PROPOSED DIAGNOSTIC TESTS FOR LPD
 

Diagnosis of LPD is made clinically. Multiple diagnostic tests have been proposed, including clinical, biochemical, and histologic tests, but none have been able to reliably differentiate between fertile and infertile women (53–56). In order of increasing invasiveness, the different methods proposed for diagnosing LPD include a shortened luteal phase based on menstrual cycle length; a shortened luteal phase based on basal body temperature (BBT) charting or urinary LH surge detection kits; the measurement of a single or multiple serum progesterone levels; and an endometrial biopsy. 

Menstrual Cycle Length 

Monitoring of BBT or urinary LH surge detection, and monitoring of luteal length, may substantiate normal ovulation and adequate luteal length. The average luteal phase length is 14 days, with a normal variation of 11–17 days (14, 57, 58). A short luteal phase has been described as an interval of less than 9–11 days from the LH peak to the onset of menstrual flow (14, 17, 57). However, there are multiple definitions of how many days constitute LPD, which makes assessing the literature difficult. 

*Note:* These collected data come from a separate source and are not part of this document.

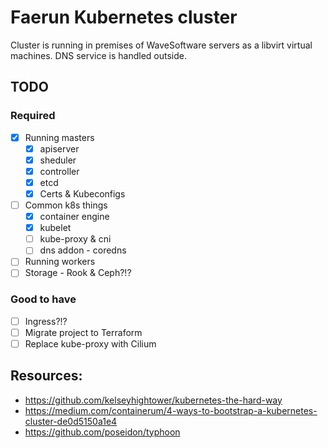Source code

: # Faerun Kubernetes cluster

Cluster is running in premises of WaveSoftware servers as a libvirt 
virtual machines. DNS service is handled outside.

## TODO

### Required

 * [x] Running masters
   * [x] apiserver
   * [x] sheduler
   * [x] controller
   * [x] etcd
   * [x] Certs & Kubeconfigs
 * [ ] Common k8s things
   * [x] container engine
   * [x] kubelet
   * [ ] kube-proxy & cni
   * [ ] dns addon - coredns
 * [ ] Running workers
 * [ ] Storage - Rook & Ceph?!?

### Good to have

 * [ ] Ingress?!?
 * [ ] Migrate project to Terraform
 * [ ] Replace kube-proxy with Cilium

## Resources:

 * https://github.com/kelseyhightower/kubernetes-the-hard-way
 * https://medium.com/containerum/4-ways-to-bootstrap-a-kubernetes-cluster-de0d5150a1e4
 * https://github.com/poseidon/typhoon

Short luteal phases have also been diagnosed in noninfertile women with regular menstrual cycles. One study demonstrated that 13% of ovulatory menstrual cycles were associated with a luteal length <10 days (17). Another study demonstrated that 18% of menstrual cycles had a luteal phase length <12 days (59). Although women with a shortened luteal phase in this latter study were less likely to conceive in the subsequent month, their overall fecundity at 12 months was not lower. 

Given the above limitations of describing the short luteal phase, it may be reasonable to consider LPD when clinically indicated in the presence of a luteal phase of <10 days. However, the above findings also suggest that a shortened luteal phase length is relatively common and not associated with decreased fecundity over 12 months. Assessing an adequate luteal phase is complicated further by the fact that the luteal phase length cannot be measured in cycles that result in pregnancy, but only in cycles that do not result in pregnancy. 

Progesterone Levels 

While luteal serum progesterone levels are commonly used to assess luteal function in the absence of pregnancy, progesterone levels typically peak 6–8 days after ovulation (3). A luteal progesterone value of >3 ng/mL is considered indicative of ovulation. Therefore, random serum progesterone levels can be used to establish that ovulation occurred in a menstrual cycle; however, no minimum serum progesterone concentration defines normal or fertile luteal function. 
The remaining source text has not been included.